7. Lindström, P et al. “IgG autoantibody to human serum albumin studied by the ELISA-technique.” Scand J Immunol. 1978;7(5):419-25.Lindström, P et al. “IgG autoantibody to human serum albumin studied by the ELISA-technique.” Scand J Immunol. 1978;7(5):419-25.
8. Czerkinsky, C et al. “A solid-phase enzyme-linked immunospot (ELISPOT) assay for enumeration of specific antibody-secreting cells.” J Immunol Methods. 1983;65 (1–2): 109–121.Czerkinsky, C et al. “A solid-phase enzyme-linked immunospot (ELISPOT) assay for enumeration of specific antibody-secreting cells.” J Immunol Methods. 1983;65 (1–2): 109–121.

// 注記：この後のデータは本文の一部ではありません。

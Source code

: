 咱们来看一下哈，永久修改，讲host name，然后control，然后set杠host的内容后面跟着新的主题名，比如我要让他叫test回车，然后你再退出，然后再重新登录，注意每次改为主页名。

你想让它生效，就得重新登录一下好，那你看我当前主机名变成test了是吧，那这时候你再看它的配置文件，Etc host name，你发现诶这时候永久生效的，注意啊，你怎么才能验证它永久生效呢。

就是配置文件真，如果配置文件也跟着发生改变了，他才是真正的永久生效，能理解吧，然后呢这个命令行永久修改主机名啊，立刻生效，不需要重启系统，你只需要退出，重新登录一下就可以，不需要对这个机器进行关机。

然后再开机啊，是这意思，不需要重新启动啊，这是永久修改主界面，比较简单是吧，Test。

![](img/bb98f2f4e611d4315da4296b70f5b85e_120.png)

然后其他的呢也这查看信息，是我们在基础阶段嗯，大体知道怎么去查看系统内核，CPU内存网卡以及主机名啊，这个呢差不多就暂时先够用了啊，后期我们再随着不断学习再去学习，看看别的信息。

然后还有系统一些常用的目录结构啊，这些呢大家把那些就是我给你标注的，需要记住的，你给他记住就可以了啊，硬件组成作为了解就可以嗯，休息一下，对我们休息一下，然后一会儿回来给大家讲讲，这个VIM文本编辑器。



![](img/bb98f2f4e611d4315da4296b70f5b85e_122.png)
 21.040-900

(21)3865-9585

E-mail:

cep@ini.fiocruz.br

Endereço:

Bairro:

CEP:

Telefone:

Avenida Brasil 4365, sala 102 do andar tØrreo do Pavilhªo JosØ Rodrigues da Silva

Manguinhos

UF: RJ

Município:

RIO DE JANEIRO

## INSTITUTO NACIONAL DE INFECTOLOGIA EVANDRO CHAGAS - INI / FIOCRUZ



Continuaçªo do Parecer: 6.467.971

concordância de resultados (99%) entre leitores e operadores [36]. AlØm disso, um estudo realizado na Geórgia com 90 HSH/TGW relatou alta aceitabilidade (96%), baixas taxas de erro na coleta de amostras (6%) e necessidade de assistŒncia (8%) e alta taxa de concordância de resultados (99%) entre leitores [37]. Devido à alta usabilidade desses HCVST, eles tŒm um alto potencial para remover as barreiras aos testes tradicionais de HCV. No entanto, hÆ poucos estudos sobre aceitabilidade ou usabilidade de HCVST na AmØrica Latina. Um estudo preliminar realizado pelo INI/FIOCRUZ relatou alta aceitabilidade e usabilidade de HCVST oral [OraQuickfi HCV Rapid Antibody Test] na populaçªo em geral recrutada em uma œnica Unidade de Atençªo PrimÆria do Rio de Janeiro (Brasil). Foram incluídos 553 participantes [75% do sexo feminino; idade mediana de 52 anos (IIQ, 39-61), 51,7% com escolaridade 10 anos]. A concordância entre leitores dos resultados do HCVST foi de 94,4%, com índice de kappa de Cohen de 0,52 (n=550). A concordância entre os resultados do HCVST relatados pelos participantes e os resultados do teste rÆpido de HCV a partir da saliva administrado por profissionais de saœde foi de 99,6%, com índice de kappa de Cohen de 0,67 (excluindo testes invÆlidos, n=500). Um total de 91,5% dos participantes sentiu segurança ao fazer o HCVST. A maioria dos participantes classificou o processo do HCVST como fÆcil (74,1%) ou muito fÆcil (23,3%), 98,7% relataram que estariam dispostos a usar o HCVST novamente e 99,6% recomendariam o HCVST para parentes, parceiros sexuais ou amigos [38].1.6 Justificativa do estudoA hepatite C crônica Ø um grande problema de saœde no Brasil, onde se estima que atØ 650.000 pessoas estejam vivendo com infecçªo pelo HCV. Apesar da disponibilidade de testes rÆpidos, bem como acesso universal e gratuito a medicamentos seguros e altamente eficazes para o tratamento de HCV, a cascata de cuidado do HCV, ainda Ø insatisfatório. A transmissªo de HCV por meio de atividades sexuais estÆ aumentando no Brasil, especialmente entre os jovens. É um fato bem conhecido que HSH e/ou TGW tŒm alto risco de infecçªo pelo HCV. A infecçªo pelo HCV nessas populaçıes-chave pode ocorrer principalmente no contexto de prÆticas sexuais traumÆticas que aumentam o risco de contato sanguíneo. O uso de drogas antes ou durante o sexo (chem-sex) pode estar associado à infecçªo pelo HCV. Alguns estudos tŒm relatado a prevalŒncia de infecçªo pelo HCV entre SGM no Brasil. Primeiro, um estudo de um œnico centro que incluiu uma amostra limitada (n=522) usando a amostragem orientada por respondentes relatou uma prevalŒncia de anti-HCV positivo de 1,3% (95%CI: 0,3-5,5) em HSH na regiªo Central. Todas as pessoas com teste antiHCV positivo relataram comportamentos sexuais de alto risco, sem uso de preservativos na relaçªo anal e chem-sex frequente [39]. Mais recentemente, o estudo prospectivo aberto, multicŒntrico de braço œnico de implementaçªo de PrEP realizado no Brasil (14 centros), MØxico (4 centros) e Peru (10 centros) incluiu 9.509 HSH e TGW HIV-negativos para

9. Alexander, Thomas. “Human Immunodeficiency Virus Diagnostic Testing: 30 Years of Evolution.” Clinical and Vaccine Immunology. 2016 Apr;23(4):249-253.Alexander, Thomas. “Human Immunodeficiency Virus Diagnostic Testing: 30 Years of Evolution.” Clinical and Vaccine Immunology. 2016 Apr;23(4):249-253.